GOAL OF THE EXERCISE
Retype all data exactly as given. Pictures should not be retyped.

INPUT RECORDS

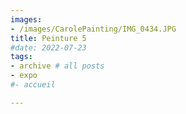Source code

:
 ```yaml
---
images:
- /images/CarolePainting/IMG_0434.JPG
title: Peinture 5
#date: 2022-07-23
tags:
- archive # all posts
- expo
#- accueil

---
```



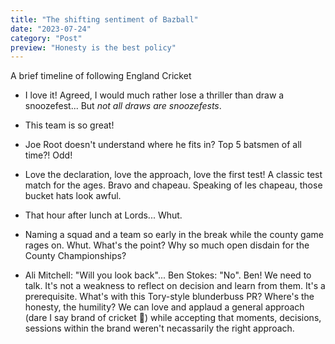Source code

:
 ```yaml
---
title: "The shifting sentiment of Bazball"
date: "2023-07-24"
category: "Post"
preview: "Honesty is the best policy"
---
```


A brief timeline of following England Cricket

- I love it! Agreed, I would much rather lose a thriller than draw a snoozefest... But _not all draws are snoozefests_.

- This team is so great!

- Joe Root doesn't understand where he fits in? Top 5 batsmen of all time?! Odd!

- Love the declaration, love the approach, love the first test! A classic test match for the ages. Bravo and chapeau. Speaking of les chapeau, those bucket hats look awful.

- That hour after lunch at Lords... Whut.

- Naming a squad and a team so early in the break while the county game rages on. Whut. What's the point? Why so much open disdain for the County Championships?

- Ali Mitchell: "Will you look back"... Ben Stokes: "No". Ben! We need to talk. It's not a weakness to reflect on decision and learn from them. It's a prerequisite. What's with this Tory-style blunderbuss PR? Where's the honesty, the humility? We can love and applaud a general approach (dare I say brand of cricket 🤢) while accepting that moments, decisions, sessions within the brand weren't necassarily the right approach.
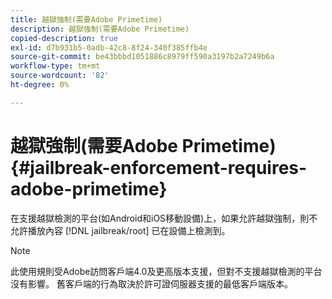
 ```yaml
---
title: 越獄強制(需要Adobe Primetime)
description: 越獄強制(需要Adobe Primetime)
copied-description: true
exl-id: d7b931b5-0adb-42c8-8f24-340f385ffb4e
source-git-commit: be43bbbd1051886c8979ff590a3197b2a7249b6a
workflow-type: tm+mt
source-wordcount: '82'
ht-degree: 0%

---
```


# 越獄強制(需要Adobe Primetime) {#jailbreak-enforcement-requires-adobe-primetime}

在支援越獄檢測的平台(如Android和iOS移動設備)上，如果允許越獄強制，則不允許播放內容 [!DNL jailbreak/root] 已在設備上檢測到。

>[!NOTE]
>
>此使用規則受Adobe訪問客戶端4.0及更高版本支援，但對不支援越獄檢測的平台沒有影響。 舊客戶端的行為取決於許可證伺服器支援的最低客戶端版本。
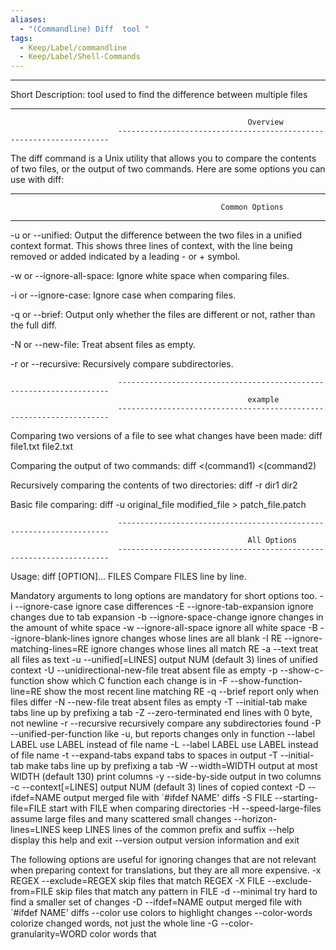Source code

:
 ```yaml
---
aliases:
  - "(Commandline) Diff  tool "
tags:
  - Keep/Label/commandline
  - Keep/Label/Shell-Commands
---
```


___________________________________________________________________________

Short Description:   tool used to find the difference between multiple files


--------------------------------------------------------------------------------------------------------------------------
                                                         Overview
                            --------------------------------------------------------------------

The diff command is a Unix utility that allows you to compare the contents of two files, or the output of two commands. Here are some options you can use with diff:



-------------------------------------------------------------------------------------------------------------------------                                                                    
                                                   Common Options
--------------------------------------------------------------------------------------------------------------------------
-u or --unified: 
     Output the difference between the two files in a unified context format. This shows three lines of context, with the line being removed or added indicated by a leading - or + symbol.

-w or --ignore-all-space: 
     Ignore white space when comparing files.

-i or --ignore-case: 
     Ignore case when comparing files.

-q or --brief: 
     Output only whether the files are different or not, rather than the full diff.

-N or --new-file: 
     Treat absent files as empty.

-r or --recursive: 
     Recursively compare subdirectories.


                            --------------------------------------------------------------------
                                                         example
                            --------------------------------------------------------------------

Comparing two versions of a file to see what changes have been made:
diff file1.txt file2.txt

Comparing the output of two commands:
diff <(command1) <(command2)

Recursively comparing the contents of two directories:
diff -r dir1 dir2

Basic file comparing:
diff -u original_file modified_file > patch_file.patch


                            --------------------------------------------------------------------
                                                         All Options
                            --------------------------------------------------------------------

Usage: diff [OPTION]... FILES
Compare FILES line by line.

Mandatory arguments to long options are mandatory for short options too.
  -i  --ignore-case       ignore case differences
  -E  --ignore-tab-expansion  ignore changes due to tab expansion
  -b  --ignore-space-change  ignore changes in the amount of white space
  -w  --ignore-all-space  ignore all white space
  -B  --ignore-blank-lines  ignore changes whose lines are all blank
  -I RE  --ignore-matching-lines=RE  ignore changes whose lines all match RE
  -a  --text              treat all files as text
  -u  --unified[=LINES]   output NUM (default 3) lines of unified context
  -U  --unidirectional-new-file  treat absent file as empty
  -p  --show-c-function   show which C function each change is in
  -F  --show-function-line=RE  show the most recent line matching RE
  -q  --brief             report only when files differ
  -N  --new-file          treat absent files as empty
  -T  --initial-tab       make tabs line up by prefixing a tab
  -Z  --zero-terminated   end lines with 0 byte, not newline
  -r  --recursive         recursively compare any subdirectories found
  -P  --unified-per-function  like -u, but reports changes only in function
  --label LABEL           use LABEL instead of file name
  -L  --label LABEL       use LABEL instead of file name
  -t  --expand-tabs       expand tabs to spaces in output
  -T  --initial-tab       make tabs line up by prefixing a tab
  -W  --width=WIDTH       output at most WIDTH (default 130) print columns
  -y  --side-by-side      output in two columns
  -c  --context[=LINES]   output NUM (default 3) lines of copied context
  -D  --ifdef=NAME        output merged file with `#ifdef NAME' diffs
  -S FILE  --starting-file=FILE  start with FILE when comparing directories
  -H  --speed-large-files  assume large files and many scattered small changes
  --horizon-lines=LINES   keep LINES lines of the common prefix and suffix
  --help                  display this help and exit
  --version               output version information and exit

The following options are useful for ignoring changes that are not relevant
when preparing context for translations, but they are all more expensive.
  -x REGEX  --exclude=REGEX  skip files that match REGEX
  -X FILE   --exclude-from=FILE   skip files that match any pattern in FILE
  -d  --minimal            try hard to find a smaller set of changes
  -D  --ifdef=NAME         output merged file with `#ifdef NAME' diffs
  --color                  use colors to highlight changes
  --color-words            colorize changed words, not just the whole line
  -G  --color-granularity=WORD  color words that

TASK ANSWER
Source code

:
 ```yaml
---
images:
- /images/CarolePainting/IMG_0434.JPG
title: Peinture 5
#date: 2022-07-23
tags:
- archive # all posts
- expo
#- accueil

---
```



Source code

:
 ```yaml
---
title: "The shifting sentiment of Bazball"
date: "2023-07-24"
category: "Post"
preview: "Honesty is the best policy"
---
```


A brief timeline of following England Cricket

- I love it! Agreed, I would much rather lose a thriller than draw a snoozefest... But _not all draws are snoozefests_.

- This team is so great!

- Joe Root doesn't understand where he fits in? Top 5 batsmen of all time?! Odd!

- Love the declaration, love the approach, love the first test! A classic test match for the ages. Bravo and chapeau. Speaking of les chapeau, those bucket hats look awful.

- That hour after lunch at Lords... Whut.

- Naming a squad and a team so early in the break while the county game rages on. Whut. What's the point? Why so much open disdain for the County Championships?

- Ali Mitchell: "Will you look back"... Ben Stokes: "No". Ben! We need to talk. It's not a weakness to reflect on decision and learn from them. It's a prerequisite. What's with this Tory-style blunderbuss PR? Where's the honesty, the humility? We can love and applaud a general approach (dare I say brand of cricket 🤢) while accepting that moments, decisions, sessions within the brand weren't necassarily the right approach.
 ```yaml
---
title: 越獄強制(需要Adobe Primetime)
description: 越獄強制(需要Adobe Primetime)
copied-description: true
exl-id: d7b931b5-0adb-42c8-8f24-340f385ffb4e
source-git-commit: be43bbbd1051886c8979ff590a3197b2a7249b6a
workflow-type: tm+mt
source-wordcount: '82'
ht-degree: 0%

---
```


# 越獄強制(需要Adobe Primetime) {#jailbreak-enforcement-requires-adobe-primetime}

在支援越獄檢測的平台(如Android和iOS移動設備)上，如果允許越獄強制，則不允許播放內容 [!DNL jailbreak/root] 已在設備上檢測到。

>[!NOTE]
>
>此使用規則受Adobe訪問客戶端4.0及更高版本支援，但對不支援越獄檢測的平台沒有影響。 舊客戶端的行為取決於許可證伺服器支援的最低客戶端版本。
Source code

:
 ```yaml
---
aliases:
  - "(Commandline) Diff  tool "
tags:
  - Keep/Label/commandline
  - Keep/Label/Shell-Commands
---
```


___________________________________________________________________________

Short Description:   tool used to find the difference between multiple files


--------------------------------------------------------------------------------------------------------------------------
                                                         Overview
                            --------------------------------------------------------------------

The diff command is a Unix utility that allows you to compare the contents of two files, or the output of two commands. Here are some options you can use with diff:



-------------------------------------------------------------------------------------------------------------------------                                                                    
                                                   Common Options
--------------------------------------------------------------------------------------------------------------------------
-u or --unified: 
     Output the difference between the two files in a unified context format. This shows three lines of context, with the line being removed or added indicated by a leading - or + symbol.

-w or --ignore-all-space: 
     Ignore white space when comparing files.

-i or --ignore-case: 
     Ignore case when comparing files.

-q or --brief: 
     Output only whether the files are different or not, rather than the full diff.

-N or --new-file: 
     Treat absent files as empty.

-r or --recursive: 
     Recursively compare subdirectories.


                            --------------------------------------------------------------------
                                                         example
                            --------------------------------------------------------------------

Comparing two versions of a file to see what changes have been made:
diff file1.txt file2.txt

Comparing the output of two commands:
diff <(command1) <(command2)

Recursively comparing the contents of two directories:
diff -r dir1 dir2

Basic file comparing:
diff -u original_file modified_file > patch_file.patch


                            --------------------------------------------------------------------
                                                         All Options
                            --------------------------------------------------------------------

Usage: diff [OPTION]... FILES
Compare FILES line by line.

Mandatory arguments to long options are mandatory for short options too.
  -i  --ignore-case       ignore case differences
  -E  --ignore-tab-expansion  ignore changes due to tab expansion
  -b  --ignore-space-change  ignore changes in the amount of white space
  -w  --ignore-all-space  ignore all white space
  -B  --ignore-blank-lines  ignore changes whose lines are all blank
  -I RE  --ignore-matching-lines=RE  ignore changes whose lines all match RE
  -a  --text              treat all files as text
  -u  --unified[=LINES]   output NUM (default 3) lines of unified context
  -U  --unidirectional-new-file  treat absent file as empty
  -p  --show-c-function   show which C function each change is in
  -F  --show-function-line=RE  show the most recent line matching RE
  -q  --brief             report only when files differ
  -N  --new-file          treat absent files as empty
  -T  --initial-tab       make tabs line up by prefixing a tab
  -Z  --zero-terminated   end lines with 0 byte, not newline
  -r  --recursive         recursively compare any subdirectories found
  -P  --unified-per-function  like -u, but reports changes only in function
  --label LABEL           use LABEL instead of file name
  -L  --label LABEL       use LABEL instead of file name
  -t  --expand-tabs       expand tabs to spaces in output
  -T  --initial-tab       make tabs line up by prefixing a tab
  -W  --width=WIDTH       output at most WIDTH (default 130) print columns
  -y  --side-by-side      output in two columns
  -c  --context[=LINES]   output NUM (default 3) lines of copied context
  -D  --ifdef=NAME        output merged file with `#ifdef NAME' diffs
  -S FILE  --starting-file=FILE  start with FILE when comparing directories
  -H  --speed-large-files  assume large files and many scattered small changes
  --horizon-lines=LINES   keep LINES lines of the common prefix and suffix
  --help                  display this help and exit
  --version               output version information and exit

The following options are useful for ignoring changes that are not relevant
when preparing context for translations, but they are all more expensive.
  -x REGEX  --exclude=REGEX  skip files that match REGEX
  -X FILE   --exclude-from=FILE   skip files that match any pattern in FILE
  -d  --minimal            try hard to find a smaller set of changes
  -D  --ifdef=NAME         output merged file with `#ifdef NAME' diffs
  --color                  use colors to highlight changes
  --color-words            colorize changed words, not just the whole line
  -G  --color-granularity=WORD  color words that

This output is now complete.